* **To do**
Locate the line that contains "RESET — 將執行時期參數的值還原為預設值" in the entries below, then repeat it and every following line through the line that contains "[SET](set.md), [SHOW](show.md)", exactly, and no others.

*** Extracted data Section Begins ***

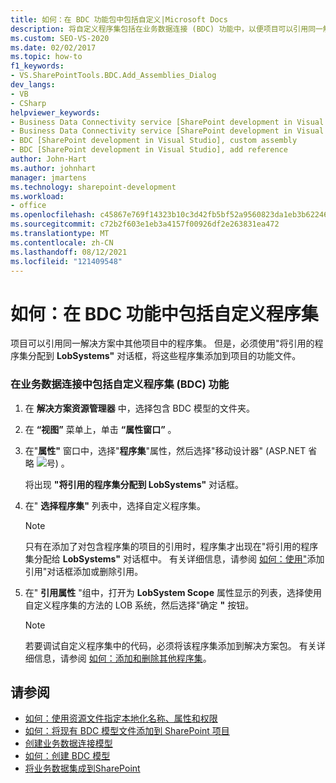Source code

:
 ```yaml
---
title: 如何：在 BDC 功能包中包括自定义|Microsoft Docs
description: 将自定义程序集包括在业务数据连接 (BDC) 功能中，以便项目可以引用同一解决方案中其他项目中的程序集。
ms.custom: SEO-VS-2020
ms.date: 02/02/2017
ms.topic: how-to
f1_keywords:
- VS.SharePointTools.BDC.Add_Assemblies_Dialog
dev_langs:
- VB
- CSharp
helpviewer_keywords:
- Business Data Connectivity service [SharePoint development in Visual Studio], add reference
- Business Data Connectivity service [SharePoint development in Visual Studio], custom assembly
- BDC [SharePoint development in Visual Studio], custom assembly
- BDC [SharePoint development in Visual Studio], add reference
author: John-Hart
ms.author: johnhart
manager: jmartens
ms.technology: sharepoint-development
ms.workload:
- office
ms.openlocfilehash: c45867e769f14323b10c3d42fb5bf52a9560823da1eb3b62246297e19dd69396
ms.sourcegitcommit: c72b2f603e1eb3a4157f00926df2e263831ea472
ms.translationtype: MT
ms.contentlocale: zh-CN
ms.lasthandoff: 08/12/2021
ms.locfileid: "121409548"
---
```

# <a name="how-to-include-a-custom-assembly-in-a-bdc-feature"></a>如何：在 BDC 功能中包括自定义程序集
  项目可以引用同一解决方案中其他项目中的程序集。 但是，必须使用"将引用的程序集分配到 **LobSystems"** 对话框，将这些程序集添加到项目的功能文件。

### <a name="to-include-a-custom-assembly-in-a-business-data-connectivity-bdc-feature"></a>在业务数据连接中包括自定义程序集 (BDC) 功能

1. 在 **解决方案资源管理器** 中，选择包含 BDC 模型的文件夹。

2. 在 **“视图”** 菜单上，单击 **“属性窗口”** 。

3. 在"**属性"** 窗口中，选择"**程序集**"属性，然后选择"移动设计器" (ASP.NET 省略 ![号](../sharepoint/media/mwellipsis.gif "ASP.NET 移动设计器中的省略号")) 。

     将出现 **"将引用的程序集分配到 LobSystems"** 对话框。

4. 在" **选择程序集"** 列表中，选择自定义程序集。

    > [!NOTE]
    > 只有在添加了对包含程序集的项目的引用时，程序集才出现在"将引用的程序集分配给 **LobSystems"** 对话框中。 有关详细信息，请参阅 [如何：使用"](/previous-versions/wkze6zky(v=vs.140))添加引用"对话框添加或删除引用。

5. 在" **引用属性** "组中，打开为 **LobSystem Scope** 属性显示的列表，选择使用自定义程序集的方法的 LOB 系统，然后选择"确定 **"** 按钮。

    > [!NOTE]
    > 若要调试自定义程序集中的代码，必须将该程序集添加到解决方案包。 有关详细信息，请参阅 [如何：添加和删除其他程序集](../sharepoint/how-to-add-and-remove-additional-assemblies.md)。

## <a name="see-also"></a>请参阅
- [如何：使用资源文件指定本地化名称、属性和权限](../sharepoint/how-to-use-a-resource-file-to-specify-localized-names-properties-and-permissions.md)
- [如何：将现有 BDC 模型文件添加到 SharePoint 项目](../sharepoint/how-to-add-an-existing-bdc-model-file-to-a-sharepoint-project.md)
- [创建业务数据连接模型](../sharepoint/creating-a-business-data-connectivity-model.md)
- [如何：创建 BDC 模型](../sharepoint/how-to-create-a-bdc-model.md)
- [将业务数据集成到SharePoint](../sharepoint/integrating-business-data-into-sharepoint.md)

*** Extracted data Section Ends ***
*** Extracted data Section Begins ***

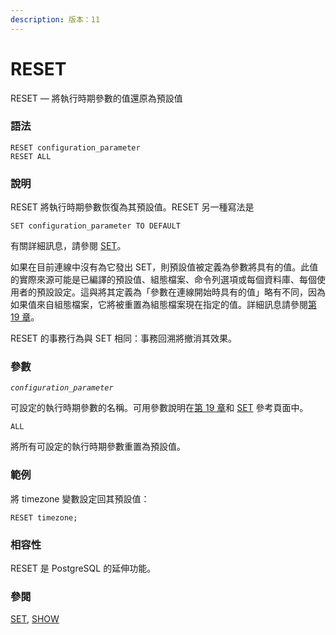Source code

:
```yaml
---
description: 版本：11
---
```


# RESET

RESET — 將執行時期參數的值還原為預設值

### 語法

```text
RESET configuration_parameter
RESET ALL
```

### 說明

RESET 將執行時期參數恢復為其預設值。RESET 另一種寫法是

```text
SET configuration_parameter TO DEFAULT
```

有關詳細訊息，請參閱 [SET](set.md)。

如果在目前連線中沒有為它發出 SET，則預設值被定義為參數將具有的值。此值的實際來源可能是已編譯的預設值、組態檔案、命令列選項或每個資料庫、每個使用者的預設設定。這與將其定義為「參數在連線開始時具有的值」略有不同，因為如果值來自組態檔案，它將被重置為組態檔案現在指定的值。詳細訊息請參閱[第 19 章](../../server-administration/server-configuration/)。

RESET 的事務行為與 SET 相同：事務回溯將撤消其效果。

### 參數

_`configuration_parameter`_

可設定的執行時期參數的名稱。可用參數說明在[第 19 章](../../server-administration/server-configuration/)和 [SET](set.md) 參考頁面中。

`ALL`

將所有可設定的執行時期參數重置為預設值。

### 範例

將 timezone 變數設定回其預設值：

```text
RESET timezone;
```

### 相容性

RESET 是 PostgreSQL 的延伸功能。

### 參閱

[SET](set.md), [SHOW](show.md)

*** Extracted data Section Ends ***
*** Extracted data Section Begins ***

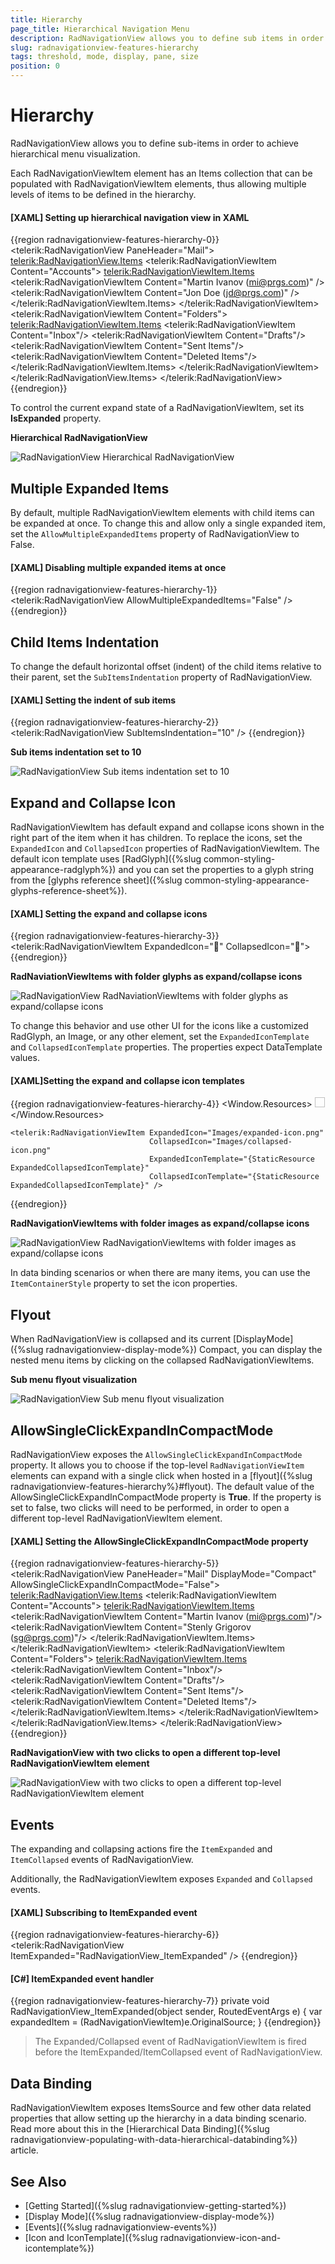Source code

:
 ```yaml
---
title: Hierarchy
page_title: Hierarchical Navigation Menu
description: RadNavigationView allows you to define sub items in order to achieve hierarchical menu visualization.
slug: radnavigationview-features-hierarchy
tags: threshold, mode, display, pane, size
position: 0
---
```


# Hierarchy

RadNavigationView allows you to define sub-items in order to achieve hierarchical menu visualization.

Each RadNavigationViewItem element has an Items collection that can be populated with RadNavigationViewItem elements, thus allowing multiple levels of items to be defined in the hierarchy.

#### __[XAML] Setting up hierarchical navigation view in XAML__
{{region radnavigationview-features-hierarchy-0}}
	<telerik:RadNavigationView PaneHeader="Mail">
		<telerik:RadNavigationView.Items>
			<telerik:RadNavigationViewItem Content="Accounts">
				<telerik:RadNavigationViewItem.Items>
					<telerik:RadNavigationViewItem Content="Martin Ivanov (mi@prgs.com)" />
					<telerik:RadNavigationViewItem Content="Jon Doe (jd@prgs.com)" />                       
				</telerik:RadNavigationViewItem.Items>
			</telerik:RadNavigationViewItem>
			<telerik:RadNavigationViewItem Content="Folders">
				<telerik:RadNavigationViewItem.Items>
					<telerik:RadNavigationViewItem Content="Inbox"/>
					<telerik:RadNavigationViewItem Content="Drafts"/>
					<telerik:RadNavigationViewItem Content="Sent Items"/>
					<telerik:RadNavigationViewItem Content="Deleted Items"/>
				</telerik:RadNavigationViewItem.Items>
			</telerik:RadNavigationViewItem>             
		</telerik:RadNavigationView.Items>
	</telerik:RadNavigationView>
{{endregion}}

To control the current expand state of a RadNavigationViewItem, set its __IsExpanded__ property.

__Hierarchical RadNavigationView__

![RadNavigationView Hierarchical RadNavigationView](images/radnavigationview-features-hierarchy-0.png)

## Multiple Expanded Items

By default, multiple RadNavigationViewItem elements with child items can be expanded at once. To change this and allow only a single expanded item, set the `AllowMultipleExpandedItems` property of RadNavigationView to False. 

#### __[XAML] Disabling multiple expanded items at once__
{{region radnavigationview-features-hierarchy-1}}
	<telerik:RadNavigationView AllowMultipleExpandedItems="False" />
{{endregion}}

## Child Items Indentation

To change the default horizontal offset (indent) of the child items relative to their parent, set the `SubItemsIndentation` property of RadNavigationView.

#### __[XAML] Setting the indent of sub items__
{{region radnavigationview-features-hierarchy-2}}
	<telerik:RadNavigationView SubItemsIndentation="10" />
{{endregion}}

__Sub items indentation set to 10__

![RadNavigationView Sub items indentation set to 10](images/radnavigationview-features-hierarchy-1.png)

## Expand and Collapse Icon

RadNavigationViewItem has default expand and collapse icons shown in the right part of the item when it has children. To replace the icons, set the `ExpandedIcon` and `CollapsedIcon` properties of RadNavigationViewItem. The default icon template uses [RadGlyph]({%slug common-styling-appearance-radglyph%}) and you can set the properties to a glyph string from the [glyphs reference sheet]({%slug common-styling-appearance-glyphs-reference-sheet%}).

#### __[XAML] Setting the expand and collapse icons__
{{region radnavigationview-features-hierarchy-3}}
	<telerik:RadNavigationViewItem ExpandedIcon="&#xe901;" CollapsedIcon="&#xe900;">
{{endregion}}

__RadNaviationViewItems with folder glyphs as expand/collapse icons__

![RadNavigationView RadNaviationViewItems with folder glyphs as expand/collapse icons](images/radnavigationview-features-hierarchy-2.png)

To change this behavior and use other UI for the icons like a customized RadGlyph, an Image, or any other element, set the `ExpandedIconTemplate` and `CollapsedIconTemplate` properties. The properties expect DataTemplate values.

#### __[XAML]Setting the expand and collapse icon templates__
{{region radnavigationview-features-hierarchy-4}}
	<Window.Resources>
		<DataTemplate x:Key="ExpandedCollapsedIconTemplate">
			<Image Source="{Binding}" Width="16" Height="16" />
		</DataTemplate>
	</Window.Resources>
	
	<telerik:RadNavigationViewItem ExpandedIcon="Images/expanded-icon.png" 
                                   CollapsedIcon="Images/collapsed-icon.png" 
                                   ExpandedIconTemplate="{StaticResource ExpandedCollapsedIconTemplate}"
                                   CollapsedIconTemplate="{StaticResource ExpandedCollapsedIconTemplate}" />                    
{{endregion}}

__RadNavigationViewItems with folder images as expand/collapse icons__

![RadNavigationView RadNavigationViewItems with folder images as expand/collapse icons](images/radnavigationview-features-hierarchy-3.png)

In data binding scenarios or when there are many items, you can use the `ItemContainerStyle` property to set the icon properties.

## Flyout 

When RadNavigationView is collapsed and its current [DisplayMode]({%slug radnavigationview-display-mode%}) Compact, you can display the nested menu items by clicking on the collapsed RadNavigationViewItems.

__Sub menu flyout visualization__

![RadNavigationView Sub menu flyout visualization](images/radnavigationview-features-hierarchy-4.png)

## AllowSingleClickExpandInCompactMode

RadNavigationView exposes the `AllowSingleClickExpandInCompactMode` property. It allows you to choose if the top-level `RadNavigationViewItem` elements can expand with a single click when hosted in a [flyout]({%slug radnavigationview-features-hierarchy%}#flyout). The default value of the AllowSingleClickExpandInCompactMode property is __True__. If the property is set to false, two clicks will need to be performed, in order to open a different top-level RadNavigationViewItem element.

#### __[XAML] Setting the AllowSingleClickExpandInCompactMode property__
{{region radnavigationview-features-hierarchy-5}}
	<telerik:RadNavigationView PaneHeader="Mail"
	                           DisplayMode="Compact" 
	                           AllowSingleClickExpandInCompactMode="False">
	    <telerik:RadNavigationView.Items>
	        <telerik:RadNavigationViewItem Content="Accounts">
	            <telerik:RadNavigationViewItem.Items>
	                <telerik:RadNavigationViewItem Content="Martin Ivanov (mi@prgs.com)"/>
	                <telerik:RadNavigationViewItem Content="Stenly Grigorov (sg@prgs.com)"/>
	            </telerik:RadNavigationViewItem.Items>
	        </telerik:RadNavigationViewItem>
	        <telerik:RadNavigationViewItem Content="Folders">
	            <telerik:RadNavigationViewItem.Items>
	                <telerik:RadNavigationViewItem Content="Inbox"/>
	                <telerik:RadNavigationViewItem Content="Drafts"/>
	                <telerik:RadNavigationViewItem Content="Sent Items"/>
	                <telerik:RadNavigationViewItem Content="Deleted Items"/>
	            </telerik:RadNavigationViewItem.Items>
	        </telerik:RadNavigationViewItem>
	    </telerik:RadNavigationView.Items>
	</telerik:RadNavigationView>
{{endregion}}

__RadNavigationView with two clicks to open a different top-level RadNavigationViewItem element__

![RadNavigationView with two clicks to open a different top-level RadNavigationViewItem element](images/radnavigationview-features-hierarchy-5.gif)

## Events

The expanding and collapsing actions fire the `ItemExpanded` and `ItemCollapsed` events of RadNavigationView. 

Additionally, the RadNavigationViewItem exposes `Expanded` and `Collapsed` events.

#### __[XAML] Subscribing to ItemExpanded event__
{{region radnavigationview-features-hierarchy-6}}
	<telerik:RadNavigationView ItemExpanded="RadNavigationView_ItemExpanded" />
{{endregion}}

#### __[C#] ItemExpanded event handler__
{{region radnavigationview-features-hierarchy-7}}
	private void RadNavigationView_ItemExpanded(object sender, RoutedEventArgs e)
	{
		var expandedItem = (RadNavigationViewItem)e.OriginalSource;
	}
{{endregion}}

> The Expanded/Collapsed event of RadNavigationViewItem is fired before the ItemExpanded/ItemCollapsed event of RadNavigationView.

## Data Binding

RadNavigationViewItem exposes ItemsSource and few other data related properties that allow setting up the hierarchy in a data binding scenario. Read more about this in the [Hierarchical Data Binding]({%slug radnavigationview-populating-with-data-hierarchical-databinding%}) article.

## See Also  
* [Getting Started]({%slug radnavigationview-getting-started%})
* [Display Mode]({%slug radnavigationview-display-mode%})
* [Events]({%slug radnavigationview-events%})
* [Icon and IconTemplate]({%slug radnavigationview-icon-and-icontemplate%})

*** Extracted data Section Ends ***

* **Solution to the exercise**
RESET — 將執行時期參數的值還原為預設值

### 語法

```text
RESET configuration_parameter
RESET ALL
```

### 說明

RESET 將執行時期參數恢復為其預設值。RESET 另一種寫法是

```text
SET configuration_parameter TO DEFAULT
```

有關詳細訊息，請參閱 [SET](set.md)。

如果在目前連線中沒有為它發出 SET，則預設值被定義為參數將具有的值。此值的實際來源可能是已編譯的預設值、組態檔案、命令列選項或每個資料庫、每個使用者的預設設定。這與將其定義為「參數在連線開始時具有的值」略有不同，因為如果值來自組態檔案，它將被重置為組態檔案現在指定的值。詳細訊息請參閱[第 19 章](../../server-administration/server-configuration/)。

RESET 的事務行為與 SET 相同：事務回溯將撤消其效果。

### 參數

_`configuration_parameter`_

可設定的執行時期參數的名稱。可用參數說明在[第 19 章](../../server-administration/server-configuration/)和 [SET](set.md) 參考頁面中。

`ALL`

將所有可設定的執行時期參數重置為預設值。

### 範例

將 timezone 變數設定回其預設值：

```text
RESET timezone;
```

### 相容性

RESET 是 PostgreSQL 的延伸功能。

### 參閱

[SET](set.md), [SHOW](show.md)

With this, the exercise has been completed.